Problem to work on:
Give the data again exactly, stopping after the "have performed an" line.

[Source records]
--
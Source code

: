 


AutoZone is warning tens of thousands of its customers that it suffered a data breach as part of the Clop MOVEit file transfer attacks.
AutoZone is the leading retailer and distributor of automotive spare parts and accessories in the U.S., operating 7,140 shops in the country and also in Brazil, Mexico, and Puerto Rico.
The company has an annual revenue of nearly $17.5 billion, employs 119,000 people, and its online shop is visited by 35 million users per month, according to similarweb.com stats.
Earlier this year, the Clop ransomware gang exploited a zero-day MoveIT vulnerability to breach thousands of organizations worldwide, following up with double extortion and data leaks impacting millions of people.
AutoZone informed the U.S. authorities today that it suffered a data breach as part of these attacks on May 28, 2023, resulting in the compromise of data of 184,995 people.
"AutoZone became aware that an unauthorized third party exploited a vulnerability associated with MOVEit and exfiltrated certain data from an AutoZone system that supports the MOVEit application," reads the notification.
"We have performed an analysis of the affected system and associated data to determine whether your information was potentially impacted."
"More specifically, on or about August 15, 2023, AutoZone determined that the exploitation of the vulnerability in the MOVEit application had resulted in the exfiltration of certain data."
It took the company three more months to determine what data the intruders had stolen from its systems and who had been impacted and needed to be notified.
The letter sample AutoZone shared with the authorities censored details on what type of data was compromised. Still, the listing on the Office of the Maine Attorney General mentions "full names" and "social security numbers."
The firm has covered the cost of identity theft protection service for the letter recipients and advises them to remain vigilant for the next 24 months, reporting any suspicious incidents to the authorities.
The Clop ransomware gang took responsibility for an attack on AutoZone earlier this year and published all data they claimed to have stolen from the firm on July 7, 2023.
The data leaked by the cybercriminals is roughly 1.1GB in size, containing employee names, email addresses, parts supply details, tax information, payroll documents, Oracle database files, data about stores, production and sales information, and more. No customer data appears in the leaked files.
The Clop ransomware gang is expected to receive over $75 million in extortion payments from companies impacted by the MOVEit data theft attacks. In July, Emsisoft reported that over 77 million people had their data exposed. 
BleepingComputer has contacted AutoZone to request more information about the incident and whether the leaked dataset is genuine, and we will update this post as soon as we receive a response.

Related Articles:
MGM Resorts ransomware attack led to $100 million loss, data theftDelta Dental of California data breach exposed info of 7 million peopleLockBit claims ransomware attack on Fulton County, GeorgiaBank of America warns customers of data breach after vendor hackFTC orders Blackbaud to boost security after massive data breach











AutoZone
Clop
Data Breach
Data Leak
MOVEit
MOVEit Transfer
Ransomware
--
Written reply:
Source code

: 


AutoZone is warning tens of thousands of its customers that it suffered a data breach as part of the Clop MOVEit file transfer attacks.
AutoZone is the leading retailer and distributor of automotive spare parts and accessories in the U.S., operating 7,140 shops in the country and also in Brazil, Mexico, and Puerto Rico.
The company has an annual revenue of nearly $17.5 billion, employs 119,000 people, and its online shop is visited by 35 million users per month, according to similarweb.com stats.
Earlier this year, the Clop ransomware gang exploited a zero-day MoveIT vulnerability to breach thousands of organizations worldwide, following up with double extortion and data leaks impacting millions of people.
AutoZone informed the U.S. authorities today that it suffered a data breach as part of these attacks on May 28, 2023, resulting in the compromise of data of 184,995 people.
"AutoZone became aware that an unauthorized third party exploited a vulnerability associated with MOVEit and exfiltrated certain data from an AutoZone system that supports the MOVEit application," reads the notification.
"We have performed an analysis of the affected system and associated data to determine whether your information was potentially impacted."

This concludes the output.